Perhaps the time for this has come and gone, but it occurred to me
that it should be relatively straightforward to make a form of
dynamically extended stacks that are appropriate to the kernel.
While we have a good handle on most of the worst stack offenders, we
can still run into trouble with pathological cases (say, symlink
recursion for XFS on a RAID built from loopback mounts over NFS
tunneled over IPSEC through GRE). So there's probably no
one-size-fits-all when it comes to stack size.
Rather than relying on guard pages and VM faults like userspace, we
can use a cooperative scheme where we "label" call paths that might be
extra deep (recursion through the block layer, network tunnels,
symlinks, etc.) with something like the following:
ret = grow_stack(function, arg, GFP_ATOMIC);
This is much like cond_resched() except for stack usage rather than
CPU usage. grow_stack() checks if we're in the danger zone for stack
usage (say 1k remaining), and if so, allocates a new stack and
swizzles the stack pointer over to it.
Then, whether we allocated a new stack page or not, we call
function(arg) to continue with our operation. When function() returns,
we deallocate the new stack (if we built one), switch back to the old
one, and propagate function's return value.
We only get into trouble with this scheme when we can't allocate a new
stack, which will only happen when we're completely out of memory[1]
and we can't sleep waiting for more. In which case, we print a warning
of impending doom and proceed to run with our current stack. This is
the same as our current behavior but with a warning message. For
safety, we can keep a small mempool of extra stacks on hand to avoid
hitting this wall when dealing with OOM in an atomic context.
We can also easily instrument the scheme to print warnings when a
process has allocated more than a couple stacks, with a hard limit to
catch any unbounded recursion.
[1] Assuming we're using 4k stacks, where fragmentation is not an
issue. But there's no reason not to use single-page stacks with this
scheme.
--
Mathematics is the supreme nostalgia of our time.
> While we have a good handle on most of the worst stack offenders, we
> can still run into trouble with pathological cases (say, symlink
> recursion for XFS on a RAID built from loopback mounts over NFS
> tunneled over IPSEC through GRE). So there's probably no
> one-size-fits-all when it comes to stack size.
this is pure conjecture at this time, not a fact. You post it as a fact
here... Have you tried something like this to see the layers you add
actually add stack??
On Sun, Dec 18, 2005 at 04:12:49PM -0800, Matt Mackall wrote:
> Perhaps the time for this has come and gone, but it occurred to me
> that it should be relatively straightforward to make a form of
> dynamically extended stacks that are appropriate to the kernel.
>
> While we have a good handle on most of the worst stack offenders, we
> can still run into trouble with pathological cases (say, symlink
> recursion for XFS on a RAID built from loopback mounts over NFS
> tunneled over IPSEC through GRE). So there's probably no
> one-size-fits-all when it comes to stack size.

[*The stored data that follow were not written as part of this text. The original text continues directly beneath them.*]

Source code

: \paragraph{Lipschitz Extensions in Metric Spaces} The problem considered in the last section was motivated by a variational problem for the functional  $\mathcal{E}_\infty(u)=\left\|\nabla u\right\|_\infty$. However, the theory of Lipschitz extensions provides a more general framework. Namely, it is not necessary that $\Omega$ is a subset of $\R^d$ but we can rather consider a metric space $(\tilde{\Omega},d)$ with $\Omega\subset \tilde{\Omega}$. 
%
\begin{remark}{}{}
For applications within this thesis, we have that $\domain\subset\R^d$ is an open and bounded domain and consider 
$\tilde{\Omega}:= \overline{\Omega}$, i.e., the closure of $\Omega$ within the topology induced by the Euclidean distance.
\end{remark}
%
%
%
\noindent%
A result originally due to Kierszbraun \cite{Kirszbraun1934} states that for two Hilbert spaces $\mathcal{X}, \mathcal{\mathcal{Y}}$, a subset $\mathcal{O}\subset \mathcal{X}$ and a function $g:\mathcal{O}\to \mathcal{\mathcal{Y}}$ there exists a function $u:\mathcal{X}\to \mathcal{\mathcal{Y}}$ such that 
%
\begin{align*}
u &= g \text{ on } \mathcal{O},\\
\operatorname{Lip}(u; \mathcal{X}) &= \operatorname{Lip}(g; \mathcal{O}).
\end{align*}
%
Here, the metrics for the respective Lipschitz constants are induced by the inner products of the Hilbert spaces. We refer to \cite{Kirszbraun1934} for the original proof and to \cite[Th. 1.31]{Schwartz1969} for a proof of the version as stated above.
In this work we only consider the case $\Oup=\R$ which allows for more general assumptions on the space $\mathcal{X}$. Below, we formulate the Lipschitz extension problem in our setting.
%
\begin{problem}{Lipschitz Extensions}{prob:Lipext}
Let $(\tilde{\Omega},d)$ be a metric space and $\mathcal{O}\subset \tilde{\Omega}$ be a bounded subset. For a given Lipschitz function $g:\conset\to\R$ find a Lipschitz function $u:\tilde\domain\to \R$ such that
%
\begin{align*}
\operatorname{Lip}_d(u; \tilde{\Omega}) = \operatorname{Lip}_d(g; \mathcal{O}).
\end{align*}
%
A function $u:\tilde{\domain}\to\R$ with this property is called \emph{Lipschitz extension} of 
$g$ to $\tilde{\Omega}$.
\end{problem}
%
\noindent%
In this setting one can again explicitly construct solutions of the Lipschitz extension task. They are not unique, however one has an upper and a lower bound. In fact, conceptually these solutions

My count of bug reports for problems with in-kernel code with 4k stacks
after Neil's patch went into -mm is still at 0. That's amazing
considering how many people have claimed in this thread how unstable
4k stacks were...
> Rather than relying on guard pages and VM faults like userspace, we
> can use a cooperative scheme where we "label" call paths that might be
> extra deep (recursion through the block layer, network tunnels,
> symlinks, etc.) with something like the following:
>
> ret = grow_stack(function, arg, GFP_ATOMIC);
>
> This is much like cond_resched() except for stack usage rather than
> CPU usage. grow_stack() checks if we're in the danger zone for stack
> usage (say 1k remaining), and if so, allocates a new stack and
> swizzles the stack pointer over to it.
>...
If more than 3 kB of stack is used on i386 that's a bug.
And we should fix bugs, not work around them.
CONFIG_DEBUG_STACKOVERFLOW in arch/i386/kernel/irq.c shows the correct
approach:
- a debug option for not harming performance
- dump_stack() when too much stack is used
cu
Adrian
--
"Is there not promise of rain?" Ling Tan asked suddenly out
of the darkness. There had been need of rain for many days.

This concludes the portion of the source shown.